Source data
--------

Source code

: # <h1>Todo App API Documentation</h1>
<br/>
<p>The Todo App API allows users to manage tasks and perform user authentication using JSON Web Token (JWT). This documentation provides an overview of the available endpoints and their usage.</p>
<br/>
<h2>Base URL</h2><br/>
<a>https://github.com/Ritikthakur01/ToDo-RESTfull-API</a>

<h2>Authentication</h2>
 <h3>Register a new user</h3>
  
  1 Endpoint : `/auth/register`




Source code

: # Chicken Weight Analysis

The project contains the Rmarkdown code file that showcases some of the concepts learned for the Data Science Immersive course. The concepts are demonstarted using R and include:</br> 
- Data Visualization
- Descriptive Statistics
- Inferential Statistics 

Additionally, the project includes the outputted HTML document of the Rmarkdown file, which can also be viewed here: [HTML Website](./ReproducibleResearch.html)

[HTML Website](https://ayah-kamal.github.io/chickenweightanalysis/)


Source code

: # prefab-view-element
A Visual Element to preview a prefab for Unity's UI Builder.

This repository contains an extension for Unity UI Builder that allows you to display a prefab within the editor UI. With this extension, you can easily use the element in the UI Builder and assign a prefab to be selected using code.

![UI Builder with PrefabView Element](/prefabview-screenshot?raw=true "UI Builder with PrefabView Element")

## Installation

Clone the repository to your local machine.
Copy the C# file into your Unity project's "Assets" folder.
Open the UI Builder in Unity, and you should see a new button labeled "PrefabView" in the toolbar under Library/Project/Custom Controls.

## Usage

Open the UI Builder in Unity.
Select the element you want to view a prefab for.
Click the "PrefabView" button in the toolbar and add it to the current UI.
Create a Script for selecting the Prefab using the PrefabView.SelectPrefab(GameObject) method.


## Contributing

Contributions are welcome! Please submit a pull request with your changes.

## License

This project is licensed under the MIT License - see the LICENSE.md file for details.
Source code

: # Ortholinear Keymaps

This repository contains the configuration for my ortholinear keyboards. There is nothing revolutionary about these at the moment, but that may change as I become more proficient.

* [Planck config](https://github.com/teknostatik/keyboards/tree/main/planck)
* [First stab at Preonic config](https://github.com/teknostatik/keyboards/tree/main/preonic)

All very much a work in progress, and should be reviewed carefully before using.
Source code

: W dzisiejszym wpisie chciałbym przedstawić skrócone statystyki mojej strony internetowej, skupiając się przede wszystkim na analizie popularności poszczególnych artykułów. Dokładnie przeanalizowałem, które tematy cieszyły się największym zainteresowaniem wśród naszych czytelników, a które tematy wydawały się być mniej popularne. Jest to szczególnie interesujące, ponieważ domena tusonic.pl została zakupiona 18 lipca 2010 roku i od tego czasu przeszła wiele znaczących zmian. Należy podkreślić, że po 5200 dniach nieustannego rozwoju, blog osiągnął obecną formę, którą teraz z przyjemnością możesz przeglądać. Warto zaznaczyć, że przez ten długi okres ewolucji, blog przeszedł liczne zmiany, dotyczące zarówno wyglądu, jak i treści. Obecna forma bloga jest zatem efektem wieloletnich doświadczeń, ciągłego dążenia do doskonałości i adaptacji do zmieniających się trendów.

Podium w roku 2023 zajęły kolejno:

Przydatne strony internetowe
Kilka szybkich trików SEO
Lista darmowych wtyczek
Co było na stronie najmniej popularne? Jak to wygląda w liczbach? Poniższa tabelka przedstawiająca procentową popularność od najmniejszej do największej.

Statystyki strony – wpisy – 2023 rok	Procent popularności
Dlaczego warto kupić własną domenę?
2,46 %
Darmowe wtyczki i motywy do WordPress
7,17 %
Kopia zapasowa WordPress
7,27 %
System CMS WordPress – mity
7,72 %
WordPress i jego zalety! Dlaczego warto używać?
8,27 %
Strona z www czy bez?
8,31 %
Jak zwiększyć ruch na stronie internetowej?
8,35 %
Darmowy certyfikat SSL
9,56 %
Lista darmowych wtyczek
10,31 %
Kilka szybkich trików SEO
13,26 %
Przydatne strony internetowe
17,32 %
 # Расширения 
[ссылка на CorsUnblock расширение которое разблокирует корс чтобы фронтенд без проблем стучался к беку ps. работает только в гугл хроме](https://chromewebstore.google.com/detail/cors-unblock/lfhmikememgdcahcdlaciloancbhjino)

--------

Work order – Restate the whole set of entries exactly.

Answer box –
Source code

: # <h1>Todo App API Documentation</h1>
<br/>
<p>The Todo App API allows users to manage tasks and perform user authentication using JSON Web Token (JWT). This documentation provides an overview of the available endpoints and their usage.</p>
<br/>
<h2>Base URL</h2><br/>
<a>https://github.com/Ritikthakur01/ToDo-RESTfull-API</a>

<h2>Authentication</h2>
 <h3>Register a new user</h3>
  
  1 Endpoint : `/auth/register`




Source code

: # Chicken Weight Analysis

The project contains the Rmarkdown code file that showcases some of the concepts learned for the Data Science Immersive course. The concepts are demonstarted using R and include:</br> 
- Data Visualization
- Descriptive Statistics
- Inferential Statistics 

Additionally, the project includes the outputted HTML document of the Rmarkdown file, which can also be viewed here: [HTML Website](./ReproducibleResearch.html)

[HTML Website](https://ayah-kamal.github.io/chickenweightanalysis/)


Source code

: # prefab-view-element
A Visual Element to preview a prefab for Unity's UI Builder.

This repository contains an extension for Unity UI Builder that allows you to display a prefab within the editor UI. With this extension, you can easily use the element in the UI Builder and assign a prefab to be selected using code.

![UI Builder with PrefabView Element](/prefabview-screenshot?raw=true "UI Builder with PrefabView Element")

## Installation

Clone the repository to your local machine.
Copy the C# file into your Unity project's "Assets" folder.
Open the UI Builder in Unity, and you should see a new button labeled "PrefabView" in the toolbar under Library/Project/Custom Controls.

## Usage

Open the UI Builder in Unity.
Select the element you want to view a prefab for.
Click the "PrefabView" button in the toolbar and add it to the current UI.
Create a Script for selecting the Prefab using the PrefabView.SelectPrefab(GameObject) method.


## Contributing

Contributions are welcome! Please submit a pull request with your changes.

## License

This project is licensed under the MIT License - see the LICENSE.md file for details.
Source code

: # Ortholinear Keymaps

This repository contains the configuration for my ortholinear keyboards. There is nothing revolutionary about these at the moment, but that may change as I become more proficient.

* [Planck config](https://github.com/teknostatik/keyboards/tree/main/planck)
* [First stab at Preonic config](https://github.com/teknostatik/keyboards/tree/main/preonic)

All very much a work in progress, and should be reviewed carefully before using.
Source code

: W dzisiejszym wpisie chciałbym przedstawić skrócone statystyki mojej strony internetowej, skupiając się przede wszystkim na analizie popularności poszczególnych artykułów. Dokładnie przeanalizowałem, które tematy cieszyły się największym zainteresowaniem wśród naszych czytelników, a które tematy wydawały się być mniej popularne. Jest to szczególnie interesujące, ponieważ domena tusonic.pl została zakupiona 18 lipca 2010 roku i od tego czasu przeszła wiele znaczących zmian. Należy podkreślić, że po 5200 dniach nieustannego rozwoju, blog osiągnął obecną formę, którą teraz z przyjemnością możesz przeglądać. Warto zaznaczyć, że przez ten długi okres ewolucji, blog przeszedł liczne zmiany, dotyczące zarówno wyglądu, jak i treści. Obecna forma bloga jest zatem efektem wieloletnich doświadczeń, ciągłego dążenia do doskonałości i adaptacji do zmieniających się trendów.

Podium w roku 2023 zajęły kolejno:

Przydatne strony internetowe
Kilka szybkich trików SEO
Lista darmowych wtyczek
Co było na stronie najmniej popularne? Jak to wygląda w liczbach? Poniższa tabelka przedstawiająca procentową popularność od najmniejszej do największej.

Statystyki strony – wpisy – 2023 rok	Procent popularności
Dlaczego warto kupić własną domenę?
2,46 %
Darmowe wtyczki i motywy do WordPress
7,17 %
Kopia zapasowa WordPress
7,27 %
System CMS WordPress – mity
7,72 %
WordPress i jego zalety! Dlaczego warto używać?
8,27 %
Strona z www czy bez?
8,31 %
Jak zwiększyć ruch na stronie internetowej?
8,35 %
Darmowy certyfikat SSL
9,56 %
Lista darmowych wtyczek
10,31 %
Kilka szybkich trików SEO
13,26 %
Przydatne strony internetowe
17,32 %
 # Расширения 
[ссылка на CorsUnblock расширение которое разблокирует корс чтобы фронтенд без проблем стучался к беку ps. работает только в гугл хроме](https://chromewebstore.google.com/detail/cors-unblock/lfhmikememgdcahcdlaciloancbhjino)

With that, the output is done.